**WHAT YOU SHOULD DO**. In the data that follows, count each line holding the string "momentum"; answer with the number only.
+++ GIVEN RECORDS
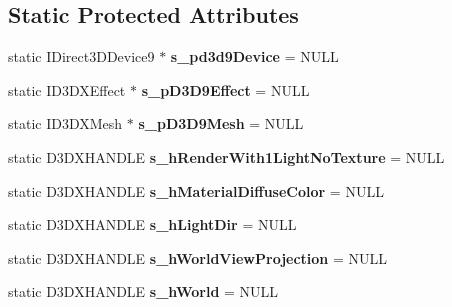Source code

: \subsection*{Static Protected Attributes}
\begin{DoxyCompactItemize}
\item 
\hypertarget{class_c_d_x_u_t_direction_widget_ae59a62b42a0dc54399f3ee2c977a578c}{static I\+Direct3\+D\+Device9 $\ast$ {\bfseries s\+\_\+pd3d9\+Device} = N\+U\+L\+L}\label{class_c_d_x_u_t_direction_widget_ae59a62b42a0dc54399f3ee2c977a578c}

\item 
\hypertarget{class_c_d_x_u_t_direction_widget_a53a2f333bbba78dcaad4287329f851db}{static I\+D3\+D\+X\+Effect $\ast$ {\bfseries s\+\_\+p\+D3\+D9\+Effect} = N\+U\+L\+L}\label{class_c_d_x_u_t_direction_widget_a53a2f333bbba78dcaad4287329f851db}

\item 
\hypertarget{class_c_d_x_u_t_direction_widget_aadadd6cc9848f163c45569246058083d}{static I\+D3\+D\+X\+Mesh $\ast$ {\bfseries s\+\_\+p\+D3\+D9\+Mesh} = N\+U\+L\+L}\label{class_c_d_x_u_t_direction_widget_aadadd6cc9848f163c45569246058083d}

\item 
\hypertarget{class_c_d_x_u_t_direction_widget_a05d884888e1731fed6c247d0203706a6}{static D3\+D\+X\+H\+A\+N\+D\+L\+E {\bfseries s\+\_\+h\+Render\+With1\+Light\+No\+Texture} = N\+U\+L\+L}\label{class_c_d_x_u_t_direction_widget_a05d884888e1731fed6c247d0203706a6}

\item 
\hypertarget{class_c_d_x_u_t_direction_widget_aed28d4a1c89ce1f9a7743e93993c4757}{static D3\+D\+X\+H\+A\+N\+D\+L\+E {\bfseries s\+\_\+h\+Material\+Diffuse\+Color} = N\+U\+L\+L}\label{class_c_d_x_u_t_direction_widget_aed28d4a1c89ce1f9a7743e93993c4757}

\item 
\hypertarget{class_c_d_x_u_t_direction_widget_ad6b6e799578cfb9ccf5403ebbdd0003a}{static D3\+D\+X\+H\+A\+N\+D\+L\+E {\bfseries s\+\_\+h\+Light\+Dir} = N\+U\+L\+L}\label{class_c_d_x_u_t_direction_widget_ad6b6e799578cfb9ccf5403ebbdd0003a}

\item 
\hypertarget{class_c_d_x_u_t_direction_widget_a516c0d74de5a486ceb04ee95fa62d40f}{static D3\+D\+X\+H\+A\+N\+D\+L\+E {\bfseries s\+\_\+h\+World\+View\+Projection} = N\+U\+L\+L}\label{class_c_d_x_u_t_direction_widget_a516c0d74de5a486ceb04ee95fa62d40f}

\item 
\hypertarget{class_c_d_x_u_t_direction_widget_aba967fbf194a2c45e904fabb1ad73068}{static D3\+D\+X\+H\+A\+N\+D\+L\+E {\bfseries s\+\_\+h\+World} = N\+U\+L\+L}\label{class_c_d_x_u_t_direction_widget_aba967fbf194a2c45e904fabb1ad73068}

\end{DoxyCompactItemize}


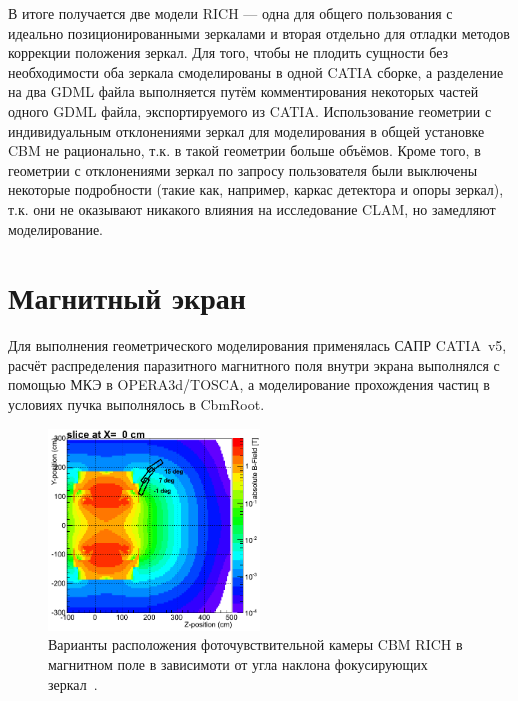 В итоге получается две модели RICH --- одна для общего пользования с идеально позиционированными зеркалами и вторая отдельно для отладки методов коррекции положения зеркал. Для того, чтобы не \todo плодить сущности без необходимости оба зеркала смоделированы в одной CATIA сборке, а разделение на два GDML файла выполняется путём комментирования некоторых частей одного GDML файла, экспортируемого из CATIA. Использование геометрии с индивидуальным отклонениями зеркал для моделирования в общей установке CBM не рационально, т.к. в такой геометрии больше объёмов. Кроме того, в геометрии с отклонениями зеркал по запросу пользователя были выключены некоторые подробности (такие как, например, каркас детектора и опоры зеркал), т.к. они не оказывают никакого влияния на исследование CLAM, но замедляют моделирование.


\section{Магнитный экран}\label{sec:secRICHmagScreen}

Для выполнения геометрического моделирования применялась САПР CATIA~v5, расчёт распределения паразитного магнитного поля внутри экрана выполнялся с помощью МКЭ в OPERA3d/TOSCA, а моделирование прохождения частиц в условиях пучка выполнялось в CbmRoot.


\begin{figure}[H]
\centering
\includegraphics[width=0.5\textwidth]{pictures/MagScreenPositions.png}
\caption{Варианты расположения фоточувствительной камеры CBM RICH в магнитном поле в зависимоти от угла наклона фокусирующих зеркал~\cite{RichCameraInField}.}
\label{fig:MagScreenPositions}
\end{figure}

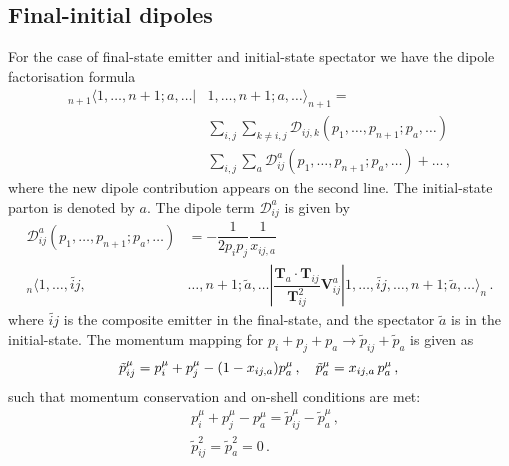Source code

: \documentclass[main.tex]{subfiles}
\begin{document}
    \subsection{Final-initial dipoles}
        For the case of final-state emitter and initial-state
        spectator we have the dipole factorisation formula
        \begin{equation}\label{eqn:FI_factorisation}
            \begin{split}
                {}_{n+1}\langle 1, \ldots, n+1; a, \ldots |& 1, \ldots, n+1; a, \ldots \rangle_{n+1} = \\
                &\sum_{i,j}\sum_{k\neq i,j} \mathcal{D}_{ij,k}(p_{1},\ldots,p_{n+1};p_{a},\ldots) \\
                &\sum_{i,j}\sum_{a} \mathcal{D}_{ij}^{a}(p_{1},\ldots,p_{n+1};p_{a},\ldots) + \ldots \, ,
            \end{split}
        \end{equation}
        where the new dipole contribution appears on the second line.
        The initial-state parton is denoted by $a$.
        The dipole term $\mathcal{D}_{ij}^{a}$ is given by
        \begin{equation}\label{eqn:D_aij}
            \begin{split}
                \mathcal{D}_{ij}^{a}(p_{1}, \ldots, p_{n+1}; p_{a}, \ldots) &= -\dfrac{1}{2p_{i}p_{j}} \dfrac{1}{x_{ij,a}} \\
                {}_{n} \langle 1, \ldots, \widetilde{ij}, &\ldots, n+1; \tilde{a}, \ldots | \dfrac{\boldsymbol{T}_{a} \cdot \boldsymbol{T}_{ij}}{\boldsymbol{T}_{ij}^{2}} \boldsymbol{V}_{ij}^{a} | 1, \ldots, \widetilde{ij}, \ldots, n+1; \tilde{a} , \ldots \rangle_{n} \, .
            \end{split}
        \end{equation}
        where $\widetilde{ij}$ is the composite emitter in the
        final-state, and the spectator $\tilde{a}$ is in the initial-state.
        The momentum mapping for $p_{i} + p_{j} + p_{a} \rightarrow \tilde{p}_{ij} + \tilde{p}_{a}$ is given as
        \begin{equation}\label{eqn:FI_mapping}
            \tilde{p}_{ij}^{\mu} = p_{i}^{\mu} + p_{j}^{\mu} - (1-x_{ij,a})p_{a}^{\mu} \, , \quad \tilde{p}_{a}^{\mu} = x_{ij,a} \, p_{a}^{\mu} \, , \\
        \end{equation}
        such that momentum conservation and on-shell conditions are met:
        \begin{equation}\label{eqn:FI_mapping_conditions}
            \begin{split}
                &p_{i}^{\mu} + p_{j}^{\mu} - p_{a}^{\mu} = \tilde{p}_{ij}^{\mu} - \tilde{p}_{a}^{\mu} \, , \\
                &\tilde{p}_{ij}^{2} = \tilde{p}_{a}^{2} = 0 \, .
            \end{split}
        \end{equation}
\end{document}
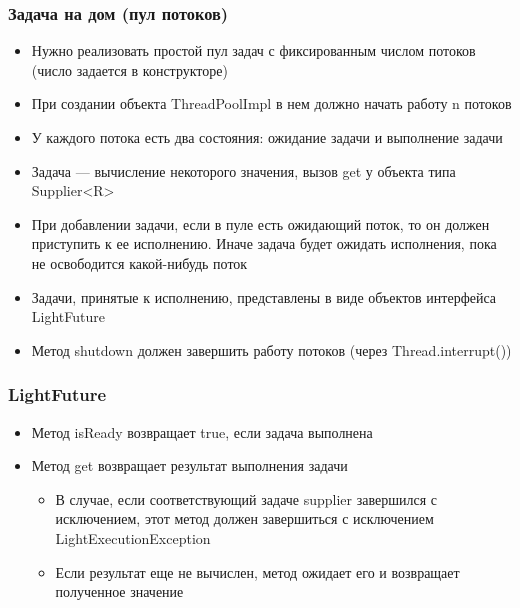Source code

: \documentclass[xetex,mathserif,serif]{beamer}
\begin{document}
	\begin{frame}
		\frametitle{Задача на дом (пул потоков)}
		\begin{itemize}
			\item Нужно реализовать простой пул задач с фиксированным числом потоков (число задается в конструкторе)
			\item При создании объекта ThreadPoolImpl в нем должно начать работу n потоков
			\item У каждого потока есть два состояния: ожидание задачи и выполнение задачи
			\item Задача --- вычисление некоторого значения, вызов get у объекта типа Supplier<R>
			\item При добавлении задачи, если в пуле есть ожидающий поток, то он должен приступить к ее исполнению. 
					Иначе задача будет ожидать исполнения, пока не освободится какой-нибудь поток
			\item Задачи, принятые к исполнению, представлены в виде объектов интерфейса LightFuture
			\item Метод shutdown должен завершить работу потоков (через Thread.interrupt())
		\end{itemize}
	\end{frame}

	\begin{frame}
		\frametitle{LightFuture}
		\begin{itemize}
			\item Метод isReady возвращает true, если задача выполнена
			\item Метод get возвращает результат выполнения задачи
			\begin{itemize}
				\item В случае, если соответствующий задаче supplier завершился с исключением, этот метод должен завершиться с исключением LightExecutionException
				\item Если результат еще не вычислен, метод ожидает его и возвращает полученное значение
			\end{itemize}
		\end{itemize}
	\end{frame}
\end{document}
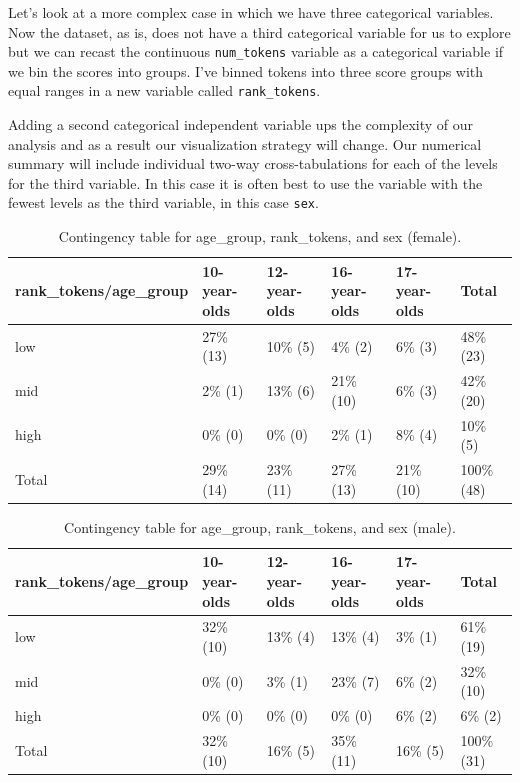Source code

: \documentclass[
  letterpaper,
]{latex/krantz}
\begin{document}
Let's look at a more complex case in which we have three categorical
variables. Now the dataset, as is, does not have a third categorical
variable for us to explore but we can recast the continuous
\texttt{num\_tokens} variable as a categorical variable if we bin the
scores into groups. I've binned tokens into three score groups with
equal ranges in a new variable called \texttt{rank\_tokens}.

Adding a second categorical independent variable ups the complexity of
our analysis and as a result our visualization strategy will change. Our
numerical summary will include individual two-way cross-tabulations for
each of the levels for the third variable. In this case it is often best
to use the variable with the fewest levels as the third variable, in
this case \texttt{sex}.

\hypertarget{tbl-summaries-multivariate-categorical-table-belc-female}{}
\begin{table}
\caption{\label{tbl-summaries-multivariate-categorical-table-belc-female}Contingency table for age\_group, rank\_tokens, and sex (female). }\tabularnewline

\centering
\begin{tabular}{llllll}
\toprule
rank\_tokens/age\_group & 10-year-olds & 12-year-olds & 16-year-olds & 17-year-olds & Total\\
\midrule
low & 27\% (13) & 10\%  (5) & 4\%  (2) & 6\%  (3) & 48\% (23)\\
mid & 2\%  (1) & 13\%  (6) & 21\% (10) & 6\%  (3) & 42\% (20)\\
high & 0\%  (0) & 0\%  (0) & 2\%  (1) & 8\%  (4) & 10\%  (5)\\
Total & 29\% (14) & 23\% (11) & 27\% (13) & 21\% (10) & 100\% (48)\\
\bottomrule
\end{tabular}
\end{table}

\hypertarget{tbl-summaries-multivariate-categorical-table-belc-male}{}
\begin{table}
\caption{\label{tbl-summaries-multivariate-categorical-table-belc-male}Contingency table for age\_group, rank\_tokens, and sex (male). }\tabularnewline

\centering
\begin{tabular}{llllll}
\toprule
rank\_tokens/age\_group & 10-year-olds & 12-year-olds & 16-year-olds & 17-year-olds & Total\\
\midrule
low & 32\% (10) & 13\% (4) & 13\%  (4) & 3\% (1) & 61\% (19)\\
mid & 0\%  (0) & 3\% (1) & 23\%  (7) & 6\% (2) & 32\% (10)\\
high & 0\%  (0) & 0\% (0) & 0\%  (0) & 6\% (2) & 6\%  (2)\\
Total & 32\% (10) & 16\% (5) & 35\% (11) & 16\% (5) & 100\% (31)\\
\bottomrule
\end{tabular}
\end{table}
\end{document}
++++++
**ANSWER SECTION**. 2